Menurut sahabat saya ini, doa Rasulullah tersebut tidak hanya menunjukkan betapa beliau begitu mencintai ummatnya, tapi juga menyiratkan pesan bahwa kita sebagai ummatnya harus saling mencintai. Logikanya, kalau Rasulullah sebagai imam dan teladan kita sangat mencintai kita ummatnya, maka kita sebagai ummatnya juga harus saling mencintai sesama kita.
Cinta dan saling mencintai sebagai sesama ummat Muhammad adalah salah satu sunnah dan ajaran beliau yang agung. Untuk itu, mencintai sesama ummat Muhammad harus kita utamakan dan kita tempatkan di atas kepentingan pribadi atau golongan. Jangan sampai karena masalah dan ego personal kita memandang diri kita “aku” dan orang lain “dia”. Jangan sampai karena kepentingan kelompok kemudian muncul polarisasi “kita” dan “mereka” antara sesama ummat Muhammad.
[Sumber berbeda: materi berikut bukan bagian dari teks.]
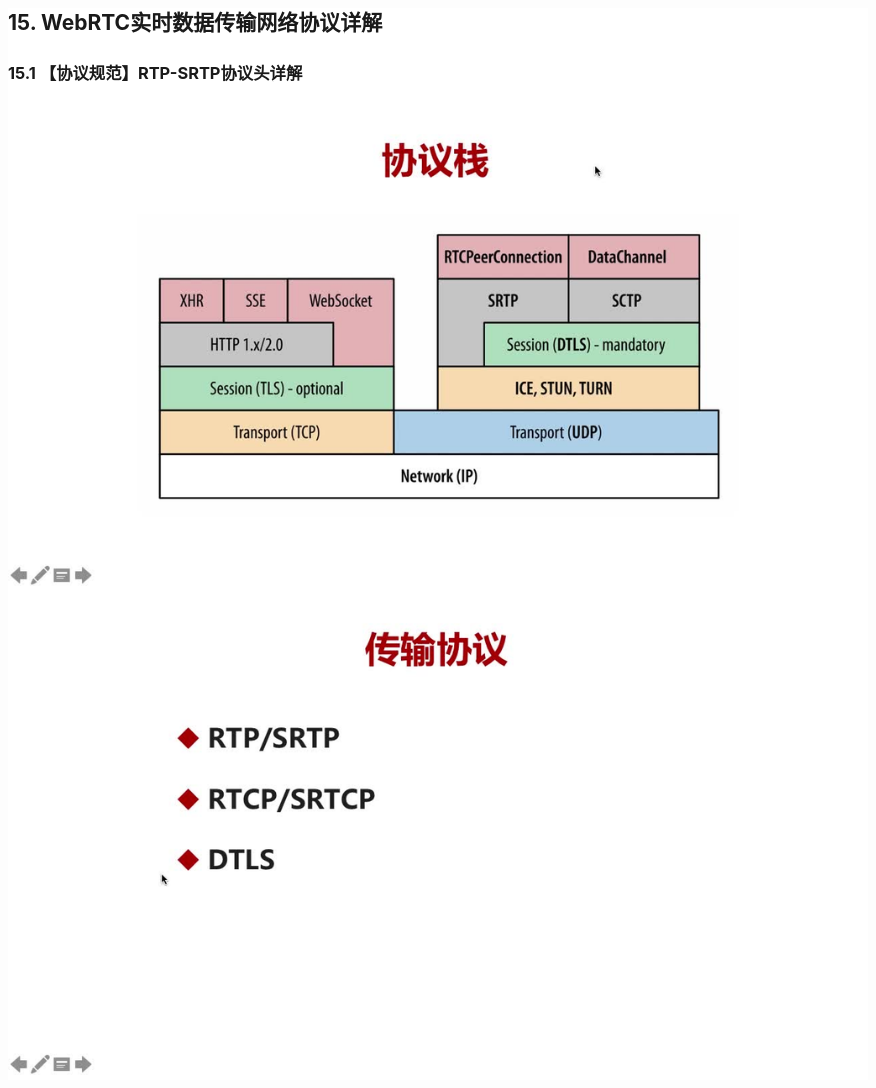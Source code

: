## 15. WebRTC实时数据传输网络协议详解

### 15.1 【协议规范】RTP-SRTP协议头详解

<img src="_asset/协议栈.png">

<img src="_asset/传输协议.png">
Semua yang berpotensi membuat kita lupa akan keberadaan kita sebagai sesama ummat Muhammad yang diajari untuk saling mencintai wajib kita kesampingkan.
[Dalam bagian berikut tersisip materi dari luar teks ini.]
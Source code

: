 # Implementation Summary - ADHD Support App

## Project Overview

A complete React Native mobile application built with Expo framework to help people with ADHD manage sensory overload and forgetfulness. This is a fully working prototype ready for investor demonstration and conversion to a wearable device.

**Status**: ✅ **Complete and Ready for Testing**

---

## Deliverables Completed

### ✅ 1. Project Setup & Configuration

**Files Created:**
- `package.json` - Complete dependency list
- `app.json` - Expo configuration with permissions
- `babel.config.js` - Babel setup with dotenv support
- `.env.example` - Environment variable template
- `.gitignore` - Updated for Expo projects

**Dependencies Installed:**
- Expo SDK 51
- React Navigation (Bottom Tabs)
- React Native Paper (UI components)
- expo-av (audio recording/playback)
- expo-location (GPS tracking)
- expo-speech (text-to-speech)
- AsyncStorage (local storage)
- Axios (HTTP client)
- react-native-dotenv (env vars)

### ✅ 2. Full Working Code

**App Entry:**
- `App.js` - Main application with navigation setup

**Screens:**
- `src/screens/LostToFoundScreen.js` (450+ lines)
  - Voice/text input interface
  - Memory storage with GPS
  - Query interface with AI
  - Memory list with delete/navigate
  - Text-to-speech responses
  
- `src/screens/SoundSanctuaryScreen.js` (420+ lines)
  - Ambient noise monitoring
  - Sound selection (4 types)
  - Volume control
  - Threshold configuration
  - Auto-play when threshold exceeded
Sangat disesalkan kalau karena masalah aliran, organisasi, politik dan hal-hal lain kita kehilangan rasa saling cinta dan hormat antara sesama ummat Muhammad. Alih-alih saling mencintai, kita justru tanpa sunkan saling menyalahkan, memojokkan, dan bahkan saling mengafirkan. Sungguh sangat naif kalau semua itu kita lakukan karena merasa sebagai yang paling layak menyandang atribut ummat Muhammad. Kita merasa sebagai ummatnya yang terbaik, tapi sikap saling mencintai yang diajarkannya justru kita abaikan.
Tapi, belum terlambat bagi kita untuk memupuk cinta yang gersang itu agar kembali bersemi. Salah satu caranya adalah dengan saling mendoakan. Saling mendoakan sesama umat Muhammad apa pun bangsa, suku, golongan dan alirannya. Saling mendoakan agar semua selamat, terlindungi, damai, dikasihi dan diampuni Allah. Bahkan yang sudah meninggal pun ikut didoakan.
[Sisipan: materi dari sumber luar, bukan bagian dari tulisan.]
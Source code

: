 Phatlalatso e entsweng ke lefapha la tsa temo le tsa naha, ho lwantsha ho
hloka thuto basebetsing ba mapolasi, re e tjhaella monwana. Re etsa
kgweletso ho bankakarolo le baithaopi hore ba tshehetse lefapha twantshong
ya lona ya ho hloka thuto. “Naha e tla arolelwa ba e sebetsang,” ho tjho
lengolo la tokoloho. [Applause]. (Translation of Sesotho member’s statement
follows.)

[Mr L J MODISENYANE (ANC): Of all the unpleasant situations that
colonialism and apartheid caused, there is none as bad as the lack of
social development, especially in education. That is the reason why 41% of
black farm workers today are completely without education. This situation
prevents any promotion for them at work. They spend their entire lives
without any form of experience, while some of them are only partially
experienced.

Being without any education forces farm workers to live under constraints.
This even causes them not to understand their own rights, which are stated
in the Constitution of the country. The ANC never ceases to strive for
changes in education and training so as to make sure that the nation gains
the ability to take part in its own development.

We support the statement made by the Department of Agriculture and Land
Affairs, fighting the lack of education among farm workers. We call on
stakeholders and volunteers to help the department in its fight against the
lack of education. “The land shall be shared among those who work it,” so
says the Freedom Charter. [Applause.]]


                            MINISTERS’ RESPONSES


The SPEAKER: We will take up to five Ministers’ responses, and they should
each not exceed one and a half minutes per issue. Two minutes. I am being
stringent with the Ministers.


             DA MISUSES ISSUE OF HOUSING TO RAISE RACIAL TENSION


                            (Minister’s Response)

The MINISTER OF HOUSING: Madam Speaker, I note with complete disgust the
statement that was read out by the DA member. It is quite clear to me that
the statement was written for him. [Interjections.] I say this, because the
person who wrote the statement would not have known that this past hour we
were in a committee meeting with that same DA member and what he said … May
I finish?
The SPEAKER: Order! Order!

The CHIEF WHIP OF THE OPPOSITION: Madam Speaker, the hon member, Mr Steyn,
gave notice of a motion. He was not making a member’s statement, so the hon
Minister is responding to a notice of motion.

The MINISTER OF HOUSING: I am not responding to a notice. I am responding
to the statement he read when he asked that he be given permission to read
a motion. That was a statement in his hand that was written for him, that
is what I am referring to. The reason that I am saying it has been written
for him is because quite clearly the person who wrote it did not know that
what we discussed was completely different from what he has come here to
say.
Ketika seseorang mendoakan sesama ummat muhammad, yang jumlahnya tak terhitung itu, sebanyak itu pula kebaikan akan kembali kepadanya. Karena siapa yang berdoa untuk orang lain akan mendapatkan hal yang sama. Inilah yang diyakini oleh sahabat saya tadi. Keyakinan yang selalu mengingatkannya untuk mengajak jamaahnya mengkhususkan doa untuk seluruh ummat Muhammad. Wallahu A’lam.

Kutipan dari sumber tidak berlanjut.